Background
In 2020, there were an estimated 431.288 new cases of Renal Cell Carcinomas (RCC) globally,1 with approximately 5.093 cases reported in Argentina alone.2 The incidence of new kidney cancers has been steadily increasing since 1990s, although it appears to have leveled off in recent years.
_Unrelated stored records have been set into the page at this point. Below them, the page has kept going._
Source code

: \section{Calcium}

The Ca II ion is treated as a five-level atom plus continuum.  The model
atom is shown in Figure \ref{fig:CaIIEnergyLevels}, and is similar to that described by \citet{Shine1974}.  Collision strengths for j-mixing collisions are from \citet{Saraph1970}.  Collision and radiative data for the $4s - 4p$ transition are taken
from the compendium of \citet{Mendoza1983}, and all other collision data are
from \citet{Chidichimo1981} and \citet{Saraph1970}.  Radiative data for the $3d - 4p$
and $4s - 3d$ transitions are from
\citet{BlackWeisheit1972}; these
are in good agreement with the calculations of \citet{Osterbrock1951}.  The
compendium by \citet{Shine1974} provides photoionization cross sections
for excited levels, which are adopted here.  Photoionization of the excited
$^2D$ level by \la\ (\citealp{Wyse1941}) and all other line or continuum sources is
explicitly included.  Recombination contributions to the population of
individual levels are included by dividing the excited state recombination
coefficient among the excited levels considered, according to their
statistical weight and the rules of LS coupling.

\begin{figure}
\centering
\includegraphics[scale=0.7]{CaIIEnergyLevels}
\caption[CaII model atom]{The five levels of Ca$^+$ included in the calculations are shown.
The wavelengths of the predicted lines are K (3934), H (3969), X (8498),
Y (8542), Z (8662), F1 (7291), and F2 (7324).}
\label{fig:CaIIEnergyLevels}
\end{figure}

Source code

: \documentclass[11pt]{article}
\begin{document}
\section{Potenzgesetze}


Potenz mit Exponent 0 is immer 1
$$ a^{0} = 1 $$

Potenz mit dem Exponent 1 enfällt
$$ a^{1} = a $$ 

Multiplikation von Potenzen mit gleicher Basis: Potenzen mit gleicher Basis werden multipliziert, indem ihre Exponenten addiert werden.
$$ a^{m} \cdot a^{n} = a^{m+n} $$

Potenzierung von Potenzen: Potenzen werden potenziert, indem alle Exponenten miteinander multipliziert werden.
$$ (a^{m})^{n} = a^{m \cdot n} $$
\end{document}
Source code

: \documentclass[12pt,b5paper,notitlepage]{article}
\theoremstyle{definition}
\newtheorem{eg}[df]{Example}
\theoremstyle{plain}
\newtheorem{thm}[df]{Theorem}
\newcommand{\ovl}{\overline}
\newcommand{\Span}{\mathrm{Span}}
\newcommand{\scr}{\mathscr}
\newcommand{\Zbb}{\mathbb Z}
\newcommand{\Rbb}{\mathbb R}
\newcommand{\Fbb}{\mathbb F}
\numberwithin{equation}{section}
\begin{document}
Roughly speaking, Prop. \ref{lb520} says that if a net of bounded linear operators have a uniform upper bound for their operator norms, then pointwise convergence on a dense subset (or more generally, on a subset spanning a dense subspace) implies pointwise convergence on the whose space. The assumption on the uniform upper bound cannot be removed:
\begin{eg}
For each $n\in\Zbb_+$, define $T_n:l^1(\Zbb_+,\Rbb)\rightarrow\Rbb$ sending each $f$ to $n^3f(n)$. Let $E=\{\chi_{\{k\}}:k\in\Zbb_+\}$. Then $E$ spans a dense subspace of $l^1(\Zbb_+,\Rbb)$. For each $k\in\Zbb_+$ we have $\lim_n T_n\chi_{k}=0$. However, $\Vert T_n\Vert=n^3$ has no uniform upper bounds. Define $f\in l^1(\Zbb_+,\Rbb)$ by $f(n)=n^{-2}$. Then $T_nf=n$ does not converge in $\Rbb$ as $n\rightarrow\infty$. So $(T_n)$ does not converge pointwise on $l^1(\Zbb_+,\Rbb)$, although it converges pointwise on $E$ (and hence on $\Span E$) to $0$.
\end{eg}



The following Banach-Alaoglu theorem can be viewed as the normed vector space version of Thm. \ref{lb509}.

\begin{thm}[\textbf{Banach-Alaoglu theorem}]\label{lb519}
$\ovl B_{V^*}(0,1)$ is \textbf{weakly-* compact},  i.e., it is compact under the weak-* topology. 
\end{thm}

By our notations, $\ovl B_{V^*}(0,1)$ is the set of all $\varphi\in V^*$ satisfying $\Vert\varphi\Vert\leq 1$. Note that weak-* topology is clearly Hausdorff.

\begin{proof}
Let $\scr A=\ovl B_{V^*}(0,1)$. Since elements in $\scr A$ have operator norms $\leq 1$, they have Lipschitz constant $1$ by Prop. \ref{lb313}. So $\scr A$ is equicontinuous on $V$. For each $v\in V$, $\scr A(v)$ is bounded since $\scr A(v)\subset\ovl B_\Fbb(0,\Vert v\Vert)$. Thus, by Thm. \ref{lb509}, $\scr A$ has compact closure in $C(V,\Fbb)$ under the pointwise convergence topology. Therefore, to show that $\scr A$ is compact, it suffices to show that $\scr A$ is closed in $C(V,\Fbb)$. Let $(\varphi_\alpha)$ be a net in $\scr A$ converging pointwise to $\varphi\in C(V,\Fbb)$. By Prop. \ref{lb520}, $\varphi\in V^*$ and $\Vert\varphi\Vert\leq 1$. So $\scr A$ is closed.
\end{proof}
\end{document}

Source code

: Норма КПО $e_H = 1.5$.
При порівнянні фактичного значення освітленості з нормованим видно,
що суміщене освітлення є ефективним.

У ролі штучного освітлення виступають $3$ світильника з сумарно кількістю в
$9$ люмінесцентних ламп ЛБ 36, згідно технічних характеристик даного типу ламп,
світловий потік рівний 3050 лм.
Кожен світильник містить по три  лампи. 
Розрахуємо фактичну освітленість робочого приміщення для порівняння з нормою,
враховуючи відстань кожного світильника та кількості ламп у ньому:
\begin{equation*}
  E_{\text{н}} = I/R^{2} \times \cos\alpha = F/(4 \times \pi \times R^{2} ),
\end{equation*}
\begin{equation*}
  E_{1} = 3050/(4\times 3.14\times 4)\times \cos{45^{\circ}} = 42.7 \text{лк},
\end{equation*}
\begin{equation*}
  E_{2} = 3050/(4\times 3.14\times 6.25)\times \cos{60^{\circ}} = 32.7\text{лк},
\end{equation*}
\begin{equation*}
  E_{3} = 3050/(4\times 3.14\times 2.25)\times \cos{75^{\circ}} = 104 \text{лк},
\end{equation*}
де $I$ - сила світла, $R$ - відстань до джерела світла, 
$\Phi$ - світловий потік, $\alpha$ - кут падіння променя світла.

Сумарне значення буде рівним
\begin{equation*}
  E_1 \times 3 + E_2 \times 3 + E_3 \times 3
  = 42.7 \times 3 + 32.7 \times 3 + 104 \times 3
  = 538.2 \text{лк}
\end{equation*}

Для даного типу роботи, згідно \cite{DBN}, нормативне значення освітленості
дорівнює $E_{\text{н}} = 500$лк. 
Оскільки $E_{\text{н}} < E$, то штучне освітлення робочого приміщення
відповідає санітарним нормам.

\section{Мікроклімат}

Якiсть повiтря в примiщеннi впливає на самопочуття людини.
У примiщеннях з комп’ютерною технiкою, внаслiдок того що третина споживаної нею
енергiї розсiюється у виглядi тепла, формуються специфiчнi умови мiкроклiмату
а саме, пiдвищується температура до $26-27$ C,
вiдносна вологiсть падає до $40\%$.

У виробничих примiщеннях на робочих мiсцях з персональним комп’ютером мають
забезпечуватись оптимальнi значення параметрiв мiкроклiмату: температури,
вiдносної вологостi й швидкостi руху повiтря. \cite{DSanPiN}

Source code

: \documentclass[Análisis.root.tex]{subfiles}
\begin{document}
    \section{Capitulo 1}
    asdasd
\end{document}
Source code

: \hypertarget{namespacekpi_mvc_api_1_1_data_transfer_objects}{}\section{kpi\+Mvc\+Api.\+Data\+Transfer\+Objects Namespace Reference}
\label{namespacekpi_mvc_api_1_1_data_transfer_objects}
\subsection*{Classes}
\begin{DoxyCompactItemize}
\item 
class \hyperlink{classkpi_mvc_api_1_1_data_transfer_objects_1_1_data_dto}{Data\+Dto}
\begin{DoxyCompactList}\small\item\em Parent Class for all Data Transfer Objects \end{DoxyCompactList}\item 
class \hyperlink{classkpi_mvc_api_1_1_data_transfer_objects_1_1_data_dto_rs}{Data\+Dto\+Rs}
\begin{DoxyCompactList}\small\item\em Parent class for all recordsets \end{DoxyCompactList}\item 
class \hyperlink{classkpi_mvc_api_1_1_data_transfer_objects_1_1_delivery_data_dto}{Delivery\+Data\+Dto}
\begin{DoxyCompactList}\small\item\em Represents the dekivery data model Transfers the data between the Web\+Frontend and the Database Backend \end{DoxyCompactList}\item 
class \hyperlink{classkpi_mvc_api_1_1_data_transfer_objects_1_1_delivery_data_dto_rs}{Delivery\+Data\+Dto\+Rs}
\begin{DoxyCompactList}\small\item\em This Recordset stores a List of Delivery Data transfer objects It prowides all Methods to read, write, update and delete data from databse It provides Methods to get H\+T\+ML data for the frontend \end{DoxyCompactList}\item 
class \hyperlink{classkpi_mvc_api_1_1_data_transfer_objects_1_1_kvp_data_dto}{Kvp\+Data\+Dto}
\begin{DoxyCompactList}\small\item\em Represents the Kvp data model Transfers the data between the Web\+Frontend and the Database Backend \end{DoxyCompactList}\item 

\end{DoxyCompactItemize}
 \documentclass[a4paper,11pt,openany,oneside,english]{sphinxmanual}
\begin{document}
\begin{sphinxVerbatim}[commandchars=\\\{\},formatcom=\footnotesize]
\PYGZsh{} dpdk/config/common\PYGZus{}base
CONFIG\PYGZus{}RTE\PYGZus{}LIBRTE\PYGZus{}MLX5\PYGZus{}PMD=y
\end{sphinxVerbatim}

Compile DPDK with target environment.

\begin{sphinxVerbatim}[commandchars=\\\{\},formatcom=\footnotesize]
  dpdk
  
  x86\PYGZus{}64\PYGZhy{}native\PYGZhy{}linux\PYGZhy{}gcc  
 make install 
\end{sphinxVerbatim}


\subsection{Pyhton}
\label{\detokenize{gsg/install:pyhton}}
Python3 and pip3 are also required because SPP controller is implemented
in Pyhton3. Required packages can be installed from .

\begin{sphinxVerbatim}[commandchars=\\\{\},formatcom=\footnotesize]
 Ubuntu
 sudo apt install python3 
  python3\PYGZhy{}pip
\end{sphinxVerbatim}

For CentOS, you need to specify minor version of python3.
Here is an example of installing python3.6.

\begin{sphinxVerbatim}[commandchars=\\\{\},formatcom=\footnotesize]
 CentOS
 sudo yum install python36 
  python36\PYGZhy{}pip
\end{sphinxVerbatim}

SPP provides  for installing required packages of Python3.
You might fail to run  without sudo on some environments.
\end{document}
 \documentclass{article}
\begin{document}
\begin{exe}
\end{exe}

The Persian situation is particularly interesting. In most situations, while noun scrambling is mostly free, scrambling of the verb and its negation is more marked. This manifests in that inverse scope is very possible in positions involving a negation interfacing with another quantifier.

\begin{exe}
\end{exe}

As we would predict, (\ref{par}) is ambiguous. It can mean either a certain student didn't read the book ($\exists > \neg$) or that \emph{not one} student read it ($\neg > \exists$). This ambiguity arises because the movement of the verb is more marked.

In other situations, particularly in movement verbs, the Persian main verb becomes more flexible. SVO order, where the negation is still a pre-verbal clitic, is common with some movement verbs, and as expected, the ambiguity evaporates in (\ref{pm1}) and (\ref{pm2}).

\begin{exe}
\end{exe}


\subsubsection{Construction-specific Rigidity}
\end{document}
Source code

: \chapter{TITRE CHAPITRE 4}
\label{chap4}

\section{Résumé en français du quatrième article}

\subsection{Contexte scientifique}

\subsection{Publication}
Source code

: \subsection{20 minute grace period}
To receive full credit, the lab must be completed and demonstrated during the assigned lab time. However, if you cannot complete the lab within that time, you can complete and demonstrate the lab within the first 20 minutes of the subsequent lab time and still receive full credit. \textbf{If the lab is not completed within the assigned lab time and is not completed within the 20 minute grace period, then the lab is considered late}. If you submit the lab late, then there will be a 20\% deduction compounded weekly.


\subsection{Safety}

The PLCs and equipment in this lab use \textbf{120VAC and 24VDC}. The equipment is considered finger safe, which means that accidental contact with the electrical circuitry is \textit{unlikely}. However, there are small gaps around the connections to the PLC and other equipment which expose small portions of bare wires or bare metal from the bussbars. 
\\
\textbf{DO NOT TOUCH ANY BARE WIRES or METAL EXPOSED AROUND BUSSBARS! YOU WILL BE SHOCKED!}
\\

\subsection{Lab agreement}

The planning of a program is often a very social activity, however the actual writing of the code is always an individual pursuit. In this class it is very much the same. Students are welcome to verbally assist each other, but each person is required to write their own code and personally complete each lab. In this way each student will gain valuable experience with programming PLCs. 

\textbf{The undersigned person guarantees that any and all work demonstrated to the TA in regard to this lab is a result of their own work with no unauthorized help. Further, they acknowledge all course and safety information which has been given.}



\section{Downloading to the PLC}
Advanced imaging techniques, such as CT scans, have significantly contributed to the detection of previously undiagnosed indolent malignancies.3 In the USA, it is projected that there will be approximately 81.600 new cases of kidney cancer in 2024 (52.380 men and 29.230 in women), leading to an estimated 14.390 deaths.3
The incidence of local recurrence after a radical treatment in patients with RCC is reported less than 1-2 %.4-7 There is a debate regarding whether renal fossa recurrence (RFR) represents a de novo metastasis or the growth of residual RCC cells.5 Nonetheless, RFR is widely recognized as a poor prognostic factor and requires appropriate management.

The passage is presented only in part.